Mendengar jawaban Ayahnya Revo menekuk wajah polosnya lalu melipat tangannya di dada.

"Sudah gak sabar ya?" Celetuk Kakek Bian, meledek mencubit pelan pipi tembem sang Cicit.

"Huh!" Dengus Revo.

"Revo?!" Tegur Ben.

Revo menoleh ke arah sang Ayah.

"Engg..."

"Sudahlah, Ben Kakek tidak apa-apa kok." Kakek Bian memotong perkataan Ben.

Ben memandang Revo, tajam dan Revo mengerti itu dan matanya berpaling pada lantai Rumah sakit.







Rumah Bordil.
Adegan-adegan panas bagaikan api yang membara di rumah itu dalam ruangan terbuka.

Dengan tubuh-tubuh tidak berbalut benang sekalipun saling merapat dan mendesah.

Sepertinya, mereka tidak takut akan dosa, demi uang mereka rela menjajakan tubuhnya.

Teriakan demi teriakan membahana di rumah itu.

"Akh...hhh!" Jerit seorang wanita muda setelah tubuhnya dimasuki oleh lelaki tua itu.

Lelaki tua itu nafsunya begitu membara apalagi melihat tubuh wanita yang molek di hadapannya yang terus meliuk-liuk.
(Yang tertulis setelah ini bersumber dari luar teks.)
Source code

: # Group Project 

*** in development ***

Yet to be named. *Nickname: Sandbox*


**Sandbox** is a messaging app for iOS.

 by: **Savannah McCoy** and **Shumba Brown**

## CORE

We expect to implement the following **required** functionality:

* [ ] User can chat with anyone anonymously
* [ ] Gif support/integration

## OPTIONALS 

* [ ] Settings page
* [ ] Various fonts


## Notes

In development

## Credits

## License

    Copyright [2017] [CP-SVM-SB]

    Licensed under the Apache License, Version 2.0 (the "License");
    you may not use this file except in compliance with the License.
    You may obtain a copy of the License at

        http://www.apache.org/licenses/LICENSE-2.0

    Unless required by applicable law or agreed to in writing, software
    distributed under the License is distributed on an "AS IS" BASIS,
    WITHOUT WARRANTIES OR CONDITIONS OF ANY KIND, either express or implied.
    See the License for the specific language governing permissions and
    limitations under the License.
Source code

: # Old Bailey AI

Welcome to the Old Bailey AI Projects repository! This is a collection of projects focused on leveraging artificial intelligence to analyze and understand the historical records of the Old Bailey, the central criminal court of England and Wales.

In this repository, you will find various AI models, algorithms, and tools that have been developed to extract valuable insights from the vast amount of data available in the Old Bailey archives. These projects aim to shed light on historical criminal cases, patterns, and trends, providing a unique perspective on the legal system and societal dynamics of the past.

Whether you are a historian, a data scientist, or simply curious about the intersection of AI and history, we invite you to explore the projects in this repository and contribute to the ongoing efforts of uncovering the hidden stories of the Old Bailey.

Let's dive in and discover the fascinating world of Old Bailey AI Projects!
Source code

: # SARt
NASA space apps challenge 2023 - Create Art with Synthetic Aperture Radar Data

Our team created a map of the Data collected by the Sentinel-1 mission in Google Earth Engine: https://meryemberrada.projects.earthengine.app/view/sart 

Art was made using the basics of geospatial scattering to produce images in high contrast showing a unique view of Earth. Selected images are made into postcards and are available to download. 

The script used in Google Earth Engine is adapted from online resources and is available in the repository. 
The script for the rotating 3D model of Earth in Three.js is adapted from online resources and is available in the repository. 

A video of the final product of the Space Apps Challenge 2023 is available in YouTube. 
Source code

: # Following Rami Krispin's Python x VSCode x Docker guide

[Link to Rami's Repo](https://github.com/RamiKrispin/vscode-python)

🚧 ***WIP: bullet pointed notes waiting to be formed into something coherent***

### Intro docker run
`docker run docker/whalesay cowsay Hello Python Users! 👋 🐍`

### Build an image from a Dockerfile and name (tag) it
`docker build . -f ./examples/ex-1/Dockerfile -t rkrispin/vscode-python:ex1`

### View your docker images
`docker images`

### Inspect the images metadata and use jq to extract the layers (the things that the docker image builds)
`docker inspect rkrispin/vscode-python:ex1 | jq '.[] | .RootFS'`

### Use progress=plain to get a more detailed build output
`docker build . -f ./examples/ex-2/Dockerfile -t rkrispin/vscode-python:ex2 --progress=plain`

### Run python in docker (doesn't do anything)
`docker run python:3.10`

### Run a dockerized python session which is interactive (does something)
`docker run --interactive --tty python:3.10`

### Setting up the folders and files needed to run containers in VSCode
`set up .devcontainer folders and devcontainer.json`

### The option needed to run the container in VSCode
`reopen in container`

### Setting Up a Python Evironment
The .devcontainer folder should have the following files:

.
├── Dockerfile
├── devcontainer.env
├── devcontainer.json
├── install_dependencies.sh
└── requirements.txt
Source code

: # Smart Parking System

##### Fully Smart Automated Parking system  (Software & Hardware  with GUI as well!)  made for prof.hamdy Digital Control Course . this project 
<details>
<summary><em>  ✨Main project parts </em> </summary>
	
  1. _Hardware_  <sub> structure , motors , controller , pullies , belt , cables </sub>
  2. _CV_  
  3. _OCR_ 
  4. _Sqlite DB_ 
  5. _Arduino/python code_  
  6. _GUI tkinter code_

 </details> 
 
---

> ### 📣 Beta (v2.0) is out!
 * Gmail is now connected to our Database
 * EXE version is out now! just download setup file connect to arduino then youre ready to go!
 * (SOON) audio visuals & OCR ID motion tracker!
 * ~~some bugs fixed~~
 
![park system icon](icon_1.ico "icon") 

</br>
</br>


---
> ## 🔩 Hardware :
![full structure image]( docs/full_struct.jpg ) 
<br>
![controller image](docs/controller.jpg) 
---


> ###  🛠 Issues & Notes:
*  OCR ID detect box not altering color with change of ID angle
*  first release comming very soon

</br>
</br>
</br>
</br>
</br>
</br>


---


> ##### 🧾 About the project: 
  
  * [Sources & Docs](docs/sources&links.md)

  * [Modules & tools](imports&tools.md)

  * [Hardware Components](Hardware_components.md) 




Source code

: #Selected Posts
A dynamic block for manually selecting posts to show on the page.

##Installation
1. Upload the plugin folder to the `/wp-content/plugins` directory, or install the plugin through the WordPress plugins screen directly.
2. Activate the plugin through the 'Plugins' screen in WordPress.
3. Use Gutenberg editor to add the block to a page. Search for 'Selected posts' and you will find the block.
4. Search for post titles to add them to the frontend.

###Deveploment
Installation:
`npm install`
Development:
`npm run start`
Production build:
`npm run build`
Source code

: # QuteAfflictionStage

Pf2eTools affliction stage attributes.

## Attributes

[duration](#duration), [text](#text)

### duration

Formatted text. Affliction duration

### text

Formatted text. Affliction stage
Da...aaaaan....da...aaan(kita ikuti dulu sponsor berikut ini).






"Kamu belum bisa memaafkan mantan Suami kamu?" Tanya Farid, perlahan menatap manik mata Istrinya.

Rheina hanya tersenyum kecut.

"Fuih." Farid mendesah. "Padahal kalau menyimpan marah terlalu lama, gak baik juga lho." Lanjutnya sambil melirik Rheina.

"Tapi dia sudah keterlaluan!" Jerit Rheina meluapkan amarahnya.

"Iya, aku tahu tapi waktu itu mungkin dia sedang khilaf."

"Benar, karena omongan wanita itu dia tidak menganggap Refina Anaknya!" Ujar Rheina penuh kebencian.

Farid menarik napas.

"Rhei, aku mengerti perasaan kamu,seandainya aku ada di posisi kamu aku juga akan marah tapi memendam amarah dalam waktu lama itu juga gak baik." Farid memberi pengertian.

Rheina mencoba mencerna perkataan Suaminya dan dia membenarkan itu semua.

"Mau kan memaafkannya?"

"Belum saaatnya." Jawab Rheina, lirih.

"Tidak usah buru-buru." Hibur Farid sambil memeluk Istrinya.






Istana Froya.
"Tolong antar aku pada Gurumu?!" Desak Raja Ivran mengguncang tubuh Putranya.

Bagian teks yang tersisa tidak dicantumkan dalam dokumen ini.